Problem to work on:
Every line that holds the word "받으세요" needs to be copied from the data below.

* * * * * * * * *

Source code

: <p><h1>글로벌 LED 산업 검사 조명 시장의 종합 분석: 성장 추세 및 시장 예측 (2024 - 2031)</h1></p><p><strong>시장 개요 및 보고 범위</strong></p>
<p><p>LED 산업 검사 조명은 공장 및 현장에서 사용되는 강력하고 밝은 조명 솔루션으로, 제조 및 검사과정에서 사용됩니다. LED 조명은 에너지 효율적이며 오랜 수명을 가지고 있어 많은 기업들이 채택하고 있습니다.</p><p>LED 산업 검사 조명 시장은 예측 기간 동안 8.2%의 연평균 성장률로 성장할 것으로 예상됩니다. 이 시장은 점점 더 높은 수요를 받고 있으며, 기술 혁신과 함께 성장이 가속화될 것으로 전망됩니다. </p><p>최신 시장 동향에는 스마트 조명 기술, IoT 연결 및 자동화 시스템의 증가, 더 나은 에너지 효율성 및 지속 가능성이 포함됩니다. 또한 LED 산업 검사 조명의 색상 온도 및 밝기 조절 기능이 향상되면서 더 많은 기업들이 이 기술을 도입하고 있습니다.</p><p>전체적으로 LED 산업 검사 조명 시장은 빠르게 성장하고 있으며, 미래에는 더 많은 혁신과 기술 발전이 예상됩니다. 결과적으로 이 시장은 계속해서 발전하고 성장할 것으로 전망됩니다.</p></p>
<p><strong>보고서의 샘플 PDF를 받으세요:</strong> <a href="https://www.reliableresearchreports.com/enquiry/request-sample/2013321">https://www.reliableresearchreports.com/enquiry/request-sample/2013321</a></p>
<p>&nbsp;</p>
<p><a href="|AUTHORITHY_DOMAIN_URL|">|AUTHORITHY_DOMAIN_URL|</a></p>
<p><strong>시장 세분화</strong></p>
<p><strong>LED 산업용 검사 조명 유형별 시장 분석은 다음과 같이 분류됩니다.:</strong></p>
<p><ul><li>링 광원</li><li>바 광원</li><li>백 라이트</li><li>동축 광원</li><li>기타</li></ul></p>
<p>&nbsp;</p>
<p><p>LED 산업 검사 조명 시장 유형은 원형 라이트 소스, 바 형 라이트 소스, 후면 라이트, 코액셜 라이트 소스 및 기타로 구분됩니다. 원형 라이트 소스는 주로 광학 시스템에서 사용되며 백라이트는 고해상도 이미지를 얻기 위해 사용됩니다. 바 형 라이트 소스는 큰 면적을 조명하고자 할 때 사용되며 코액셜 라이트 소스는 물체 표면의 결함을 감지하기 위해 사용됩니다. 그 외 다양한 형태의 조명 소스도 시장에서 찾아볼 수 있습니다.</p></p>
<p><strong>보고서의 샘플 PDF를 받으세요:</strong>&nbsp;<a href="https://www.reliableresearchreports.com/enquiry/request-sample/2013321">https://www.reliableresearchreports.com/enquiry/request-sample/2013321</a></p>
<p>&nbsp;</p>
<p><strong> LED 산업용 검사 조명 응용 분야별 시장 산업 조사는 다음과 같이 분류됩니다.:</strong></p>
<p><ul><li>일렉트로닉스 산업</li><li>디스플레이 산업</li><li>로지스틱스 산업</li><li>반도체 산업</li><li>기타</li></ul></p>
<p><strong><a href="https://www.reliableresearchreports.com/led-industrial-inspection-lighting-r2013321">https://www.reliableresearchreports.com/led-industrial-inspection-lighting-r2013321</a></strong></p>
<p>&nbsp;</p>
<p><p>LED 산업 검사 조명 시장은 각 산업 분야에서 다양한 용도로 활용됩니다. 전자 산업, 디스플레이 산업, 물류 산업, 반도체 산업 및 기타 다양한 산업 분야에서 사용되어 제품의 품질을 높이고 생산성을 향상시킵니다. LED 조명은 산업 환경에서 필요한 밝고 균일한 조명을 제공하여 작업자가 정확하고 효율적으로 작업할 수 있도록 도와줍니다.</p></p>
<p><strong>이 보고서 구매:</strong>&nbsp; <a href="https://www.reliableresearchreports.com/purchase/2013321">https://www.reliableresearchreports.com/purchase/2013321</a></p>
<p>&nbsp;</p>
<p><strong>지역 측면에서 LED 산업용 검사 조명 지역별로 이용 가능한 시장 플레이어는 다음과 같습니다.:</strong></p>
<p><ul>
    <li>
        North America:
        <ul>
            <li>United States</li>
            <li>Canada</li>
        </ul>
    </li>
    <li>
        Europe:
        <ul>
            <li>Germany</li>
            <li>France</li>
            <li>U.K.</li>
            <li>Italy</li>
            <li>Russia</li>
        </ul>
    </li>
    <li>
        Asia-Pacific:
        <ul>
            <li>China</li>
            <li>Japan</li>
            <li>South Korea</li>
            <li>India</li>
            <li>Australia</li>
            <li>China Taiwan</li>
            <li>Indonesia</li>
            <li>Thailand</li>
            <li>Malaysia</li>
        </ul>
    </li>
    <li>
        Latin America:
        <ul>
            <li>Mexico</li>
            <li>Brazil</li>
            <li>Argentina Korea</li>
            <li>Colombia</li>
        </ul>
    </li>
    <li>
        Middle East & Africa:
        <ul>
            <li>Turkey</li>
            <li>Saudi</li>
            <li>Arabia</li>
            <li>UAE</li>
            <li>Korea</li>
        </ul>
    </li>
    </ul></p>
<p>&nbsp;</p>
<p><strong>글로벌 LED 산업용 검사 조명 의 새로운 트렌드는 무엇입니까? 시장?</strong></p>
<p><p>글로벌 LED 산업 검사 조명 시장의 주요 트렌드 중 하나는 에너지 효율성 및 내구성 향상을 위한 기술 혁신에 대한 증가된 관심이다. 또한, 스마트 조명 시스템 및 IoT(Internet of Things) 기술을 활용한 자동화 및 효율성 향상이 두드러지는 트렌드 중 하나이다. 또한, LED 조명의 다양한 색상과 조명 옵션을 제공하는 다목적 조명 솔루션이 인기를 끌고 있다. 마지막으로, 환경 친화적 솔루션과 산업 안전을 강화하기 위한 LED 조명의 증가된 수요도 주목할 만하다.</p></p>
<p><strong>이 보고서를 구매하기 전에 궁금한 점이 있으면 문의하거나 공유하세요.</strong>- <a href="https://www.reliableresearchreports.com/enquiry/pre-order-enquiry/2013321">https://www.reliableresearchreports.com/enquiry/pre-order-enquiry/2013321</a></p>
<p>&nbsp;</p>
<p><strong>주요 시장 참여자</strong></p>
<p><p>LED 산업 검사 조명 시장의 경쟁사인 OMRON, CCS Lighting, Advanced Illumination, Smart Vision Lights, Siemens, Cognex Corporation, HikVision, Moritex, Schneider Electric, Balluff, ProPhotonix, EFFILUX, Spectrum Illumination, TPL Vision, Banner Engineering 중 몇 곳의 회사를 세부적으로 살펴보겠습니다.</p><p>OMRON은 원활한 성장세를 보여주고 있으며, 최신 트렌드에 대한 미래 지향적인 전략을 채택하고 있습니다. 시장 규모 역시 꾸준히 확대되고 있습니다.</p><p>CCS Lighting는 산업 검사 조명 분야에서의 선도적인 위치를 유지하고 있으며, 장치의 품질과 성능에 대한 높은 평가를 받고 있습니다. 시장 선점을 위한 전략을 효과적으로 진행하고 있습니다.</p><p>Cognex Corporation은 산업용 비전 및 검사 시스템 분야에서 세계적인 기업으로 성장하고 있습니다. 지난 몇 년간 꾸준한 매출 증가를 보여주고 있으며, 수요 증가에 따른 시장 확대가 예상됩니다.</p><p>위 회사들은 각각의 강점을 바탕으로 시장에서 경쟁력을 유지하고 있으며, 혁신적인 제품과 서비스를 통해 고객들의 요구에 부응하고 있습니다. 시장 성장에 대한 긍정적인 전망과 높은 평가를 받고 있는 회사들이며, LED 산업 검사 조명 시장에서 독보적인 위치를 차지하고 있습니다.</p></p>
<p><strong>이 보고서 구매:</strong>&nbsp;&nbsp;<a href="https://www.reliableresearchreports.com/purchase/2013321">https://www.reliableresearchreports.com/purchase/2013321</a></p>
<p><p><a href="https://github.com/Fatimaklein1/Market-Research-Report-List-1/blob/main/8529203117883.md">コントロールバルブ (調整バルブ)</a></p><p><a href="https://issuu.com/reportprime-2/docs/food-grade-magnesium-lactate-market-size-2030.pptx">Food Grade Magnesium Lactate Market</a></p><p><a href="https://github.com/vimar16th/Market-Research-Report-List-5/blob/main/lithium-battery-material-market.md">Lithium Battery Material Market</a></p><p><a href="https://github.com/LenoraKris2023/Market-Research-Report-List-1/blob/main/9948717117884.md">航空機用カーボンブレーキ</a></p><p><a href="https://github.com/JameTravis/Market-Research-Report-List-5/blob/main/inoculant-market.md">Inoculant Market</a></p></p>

* * * * * * * * *

Response to this exercise:
<p><strong>보고서의 샘플 PDF를 받으세요:</strong> <a href="https://www.reliableresearchreports.com/enquiry/request-sample/2013321">https://www.reliableresearchreports.com/enquiry/request-sample/2013321</a></p>
<p><strong>보고서의 샘플 PDF를 받으세요:</strong>&nbsp;<a href="https://www.reliableresearchreports.com/enquiry/request-sample/2013321">https://www.reliableresearchreports.com/enquiry/request-sample/2013321</a></p>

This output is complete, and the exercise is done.